ASSIGNMENT → Every record must be given again word for word; no picture belongs in the copy.

[[ EXCERPTED DATA, beginning ]]

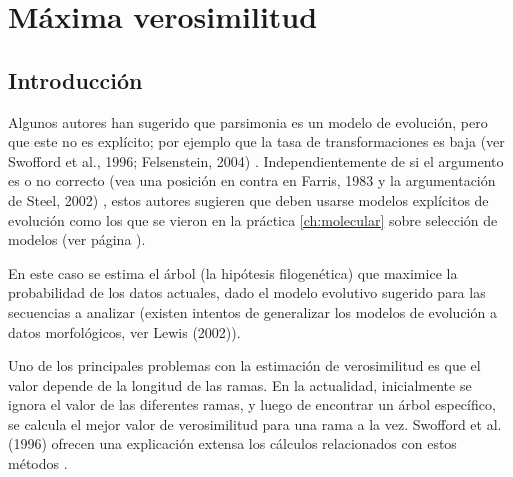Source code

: \chapter{M\'axima verosimilitud}
\section*{Introducci\'on}
\label{ch:likelihood}

Algunos autores han sugerido que parsimonia es un modelo de evoluci\'on, pero que este no es expl\'icito; por ejemplo que la tasa de transformaciones es baja (ver Swofford et al., 1996; Felsenstein, 2004)\cite{Swofford1996} \cite{Felsenstein2004}. Independientemente de si el argumento es o no correcto (vea una posici\'on en contra en Farris, 1983 y la argumentaci\'on de Steel, 2002) \cite{Farris1983} \cite{Steel2002}, estos autores sugieren que deben usarse modelos expl\'icitos de evoluci\'on como los que se vieron en la pr\'actica \ref{ch:molecular} sobre selecci\'on de modelos (ver p\'agina \pageref{ch:molecular}).

En este caso se estima el \'arbol (la hip\'otesis filogen\'etica) que maximice la probabilidad de los datos actuales, dado el modelo evolutivo sugerido para las secuencias a analizar (existen intentos de generalizar los modelos de evoluci\'on a datos morfol\'ogicos, ver  Lewis (2002)\cite{Lewis2001}).

Uno de los principales problemas con la estimaci\'on de verosimilitud es que el valor depende de la longitud de las ramas. En la actualidad, inicialmente se ignora el valor de las diferentes ramas, y luego de encontrar un \'arbol espec\'ifico, se calcula el mejor valor de verosimilitud para una rama a la vez. Swofford et al. (1996) ofrecen una explicaci\'on extensa los c\'alculos relacionados con estos m\'etodos \cite{Swofford1996}.




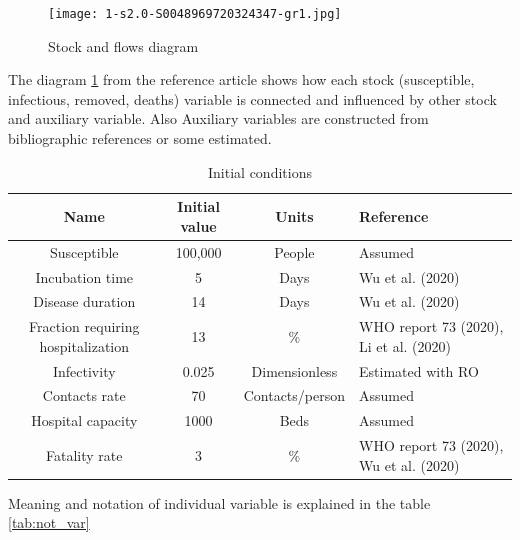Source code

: \documentclass[12pt,a4paper,english]{article}
\begin{document}
    \begin{center}
        \begin{figure}[ht!]
            \texttt{[image: 1-s2.0-S0048969720324347-gr1.jpg]}
            \caption{Stock and flows diagram}
            \label{fig:graph}
        \end{figure}
    \end{center}
    
    The diagram \ref{fig:graph}  from the reference article shows how each stock (susceptible, infectious, removed, deaths) variable is connected and influenced by other stock and auxiliary variable.
    Also 
    Auxiliary variables are constructed from bibliographic references or some estimated.
    
    \begin{table}[h!]
        \centering
        \begin{tabularx}{\textwidth}{|c|c|c|X|}
            \hline
            Name & Initial value & Units & Reference \\
            \hline
            Susceptible	                        & 100,000 &	People & Assumed\\
            Incubation time	                    & 5	 &  Days & Wu et al. (2020)\\
            Disease duration                    & 14	&  Days & Wu et al. (2020)\\
            Fraction requiring hospitalization	& 13  & \% & WHO report 73 (2020), Li et al. (2020) \\
            Infectivity	                        & 0.025 & Dimensionless & Estimated with RO \\
            Contacts rate	                    & 70   & Contacts/person & Assumed \\
            Hospital capacity	                & 1000 & Beds & Assumed \\
            Fatality rate	                    & 3	   & \% & WHO report 73 (2020), Wu et al. (2020) \\
            \hline
        \end{tabularx}
        \caption{Initial conditions \cite{math_article}}
        \label{tab:init_vars}
    \end{table}
    
    Meaning and notation of individual variable is explained in the table \ref{tab:not_var}
\end{document}
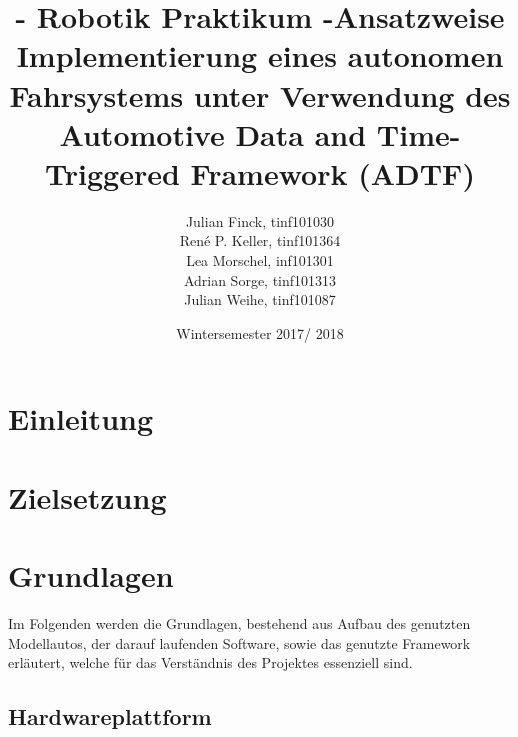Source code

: \documentclass[12pt,a4paper]{report}
\begin{document}
\title{- Robotik Praktikum -\endgraf \endgraf Ansatzweise Implementierung eines autonomen Fahrsystems unter Verwendung des Automotive Data and Time-Triggered Framework (ADTF)}
\author{
  Julian Finck, tinf101030\\
  René P. Keller, tinf101364\\
  Lea Morschel, inf101301\\
  Adrian Sorge, tinf101313\\
  Julian Weihe, tinf101087}
\date{Wintersemester 2017/ 2018}
\maketitle

\newpage

\tableofcontents

\newpage

\chapter{Einleitung}


\chapter{Zielsetzung}


\chapter{Grundlagen}
Im Folgenden werden die Grundlagen, bestehend aus Aufbau des genutzten Modellautos, der darauf laufenden Software, sowie das genutzte Framework erläutert, welche für das Verständnis des Projektes essenziell sind.

\section{Hardwareplattform}
\end{document}
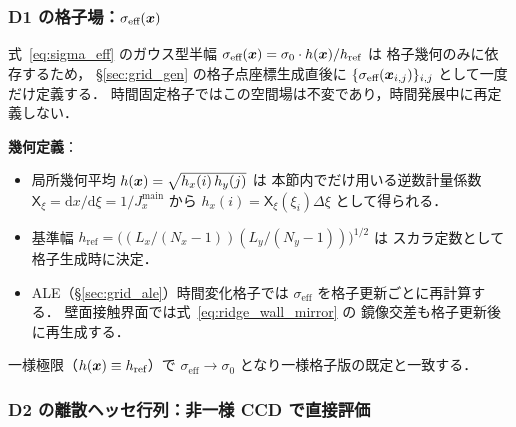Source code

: \subsubsection{\texorpdfstring{D1 の格子場：$\sigma_\text{eff}(\bx)$}{D1 の格子場：σ\_eff(x)}}
\label{sec:ridge_nu_sigma_field}

式~\eqref{eq:sigma_eff} のガウス型半幅
$\sigma_\text{eff}(\bx) = \sigma_0 \cdot h(\bx)/h_\text{ref}$ は
格子幾何のみに依存するため，
\S\ref{sec:grid_gen} の格子点座標生成直後に
$\{\sigma_\text{eff}(\bx_{i,j})\}_{i,j}$ として一度だけ定義する．
時間固定格子ではこの空間場は不変であり，時間発展中に再定義しない．

\noindent\textbf{幾何定義}：
\begin{itemize}
  \item 局所幾何平均 $h(\bx) = \sqrt{h_x(i)\,h_y(j)}$ は
        本節内でだけ用いる逆数計量係数
        $\mathsf{X}_\xi = \mathrm{d}x/\mathrm{d}\xi = 1/J_x^{\mathrm{main}}$ から
        $h_x(i) = \mathsf{X}_\xi(\xi_i)\Delta\xi$ として得られる．
  \item 基準幅
        $h_\text{ref} = \bigl((L_x/(N_x-1))(L_y/(N_y-1))\bigr)^{1/2}$ は
        スカラ定数として格子生成時に決定．
  \item ALE（\S\ref{sec:grid_ale}）時間変化格子では
        $\sigma_\text{eff}$ を格子更新ごとに再計算する．
        壁面接触界面では式~\eqref{eq:ridge_wall_mirror} の
        鏡像交差も格子更新後に再生成する．
\end{itemize}

一様極限（$h(\bx) \equiv h_\text{ref}$）で
$\sigma_\text{eff} \to \sigma_0$ となり一様格子版の既定と一致する．

\subsubsection{D2 の離散ヘッセ行列：非一様 CCD で直接評価}
\label{sec:ridge_nu_hessian_field}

[[ EXCERPTED DATA, end ]]

TASK RESPONSE →
Source code

: \chapter{M\'axima verosimilitud}
\section*{Introducci\'on}
\label{ch:likelihood}

Algunos autores han sugerido que parsimonia es un modelo de evoluci\'on, pero que este no es expl\'icito; por ejemplo que la tasa de transformaciones es baja (ver Swofford et al., 1996; Felsenstein, 2004)\cite{Swofford1996} \cite{Felsenstein2004}. Independientemente de si el argumento es o no correcto (vea una posici\'on en contra en Farris, 1983 y la argumentaci\'on de Steel, 2002) \cite{Farris1983} \cite{Steel2002}, estos autores sugieren que deben usarse modelos expl\'icitos de evoluci\'on como los que se vieron en la pr\'actica \ref{ch:molecular} sobre selecci\'on de modelos (ver p\'agina \pageref{ch:molecular}).

En este caso se estima el \'arbol (la hip\'otesis filogen\'etica) que maximice la probabilidad de los datos actuales, dado el modelo evolutivo sugerido para las secuencias a analizar (existen intentos de generalizar los modelos de evoluci\'on a datos morfol\'ogicos, ver  Lewis (2002)\cite{Lewis2001}).

Uno de los principales problemas con la estimaci\'on de verosimilitud es que el valor depende de la longitud de las ramas. En la actualidad, inicialmente se ignora el valor de las diferentes ramas, y luego de encontrar un \'arbol espec\'ifico, se calcula el mejor valor de verosimilitud para una rama a la vez. Swofford et al. (1996) ofrecen una explicaci\'on extensa los c\'alculos relacionados con estos m\'etodos \cite{Swofford1996}.




Source code

: \documentclass[12pt,a4paper,english]{article}
\begin{document}
    \begin{center}
        \begin{figure}[ht!]
            \texttt{[image: 1-s2.0-S0048969720324347-gr1.jpg]}
            \caption{Stock and flows diagram}
            \label{fig:graph}
        \end{figure}
    \end{center}
    
    The diagram \ref{fig:graph}  from the reference article shows how each stock (susceptible, infectious, removed, deaths) variable is connected and influenced by other stock and auxiliary variable.
    Also 
    Auxiliary variables are constructed from bibliographic references or some estimated.
    
    \begin{table}[h!]
        \centering
        \begin{tabularx}{\textwidth}{|c|c|c|X|}
            \hline
            Name & Initial value & Units & Reference \\
            \hline
            Susceptible	                        & 100,000 &	People & Assumed\\
            Incubation time	                    & 5	 &  Days & Wu et al. (2020)\\
            Disease duration                    & 14	&  Days & Wu et al. (2020)\\
            Fraction requiring hospitalization	& 13  & \% & WHO report 73 (2020), Li et al. (2020) \\
            Infectivity	                        & 0.025 & Dimensionless & Estimated with RO \\
            Contacts rate	                    & 70   & Contacts/person & Assumed \\
            Hospital capacity	                & 1000 & Beds & Assumed \\
            Fatality rate	                    & 3	   & \% & WHO report 73 (2020), Wu et al. (2020) \\
            \hline
        \end{tabularx}
        \caption{Initial conditions \cite{math_article}}
        \label{tab:init_vars}
    \end{table}
    
    Meaning and notation of individual variable is explained in the table \ref{tab:not_var}
\end{document}
Source code

: \documentclass[12pt,a4paper]{report}
\begin{document}
\title{- Robotik Praktikum -\endgraf \endgraf Ansatzweise Implementierung eines autonomen Fahrsystems unter Verwendung des Automotive Data and Time-Triggered Framework (ADTF)}
\author{
  Julian Finck, tinf101030\\
  René P. Keller, tinf101364\\
  Lea Morschel, inf101301\\
  Adrian Sorge, tinf101313\\
  Julian Weihe, tinf101087}
\date{Wintersemester 2017/ 2018}
\maketitle

\newpage

\tableofcontents

\newpage

\chapter{Einleitung}


\chapter{Zielsetzung}


\chapter{Grundlagen}
Im Folgenden werden die Grundlagen, bestehend aus Aufbau des genutzten Modellautos, der darauf laufenden Software, sowie das genutzte Framework erläutert, welche für das Verständnis des Projektes essenziell sind.

\section{Hardwareplattform}
\end{document}
Source code

: \subsubsection{\texorpdfstring{D1 の格子場：$\sigma_\text{eff}(\bx)$}{D1 の格子場：σ\_eff(x)}}
\label{sec:ridge_nu_sigma_field}

式~\eqref{eq:sigma_eff} のガウス型半幅
$\sigma_\text{eff}(\bx) = \sigma_0 \cdot h(\bx)/h_\text{ref}$ は
格子幾何のみに依存するため，
\S\ref{sec:grid_gen} の格子点座標生成直後に
$\{\sigma_\text{eff}(\bx_{i,j})\}_{i,j}$ として一度だけ定義する．
時間固定格子ではこの空間場は不変であり，時間発展中に再定義しない．

\noindent\textbf{幾何定義}：
\begin{itemize}
  \item 局所幾何平均 $h(\bx) = \sqrt{h_x(i)\,h_y(j)}$ は
        本節内でだけ用いる逆数計量係数
        $\mathsf{X}_\xi = \mathrm{d}x/\mathrm{d}\xi = 1/J_x^{\mathrm{main}}$ から
        $h_x(i) = \mathsf{X}_\xi(\xi_i)\Delta\xi$ として得られる．
  \item 基準幅
        $h_\text{ref} = \bigl((L_x/(N_x-1))(L_y/(N_y-1))\bigr)^{1/2}$ は
        スカラ定数として格子生成時に決定．
  \item ALE（\S\ref{sec:grid_ale}）時間変化格子では
        $\sigma_\text{eff}$ を格子更新ごとに再計算する．
        壁面接触界面では式~\eqref{eq:ridge_wall_mirror} の
        鏡像交差も格子更新後に再生成する．
\end{itemize}

一様極限（$h(\bx) \equiv h_\text{ref}$）で
$\sigma_\text{eff} \to \sigma_0$ となり一様格子版の既定と一致する．

\subsubsection{D2 の離散ヘッセ行列：非一様 CCD で直接評価}
\label{sec:ridge_nu_hessian_field}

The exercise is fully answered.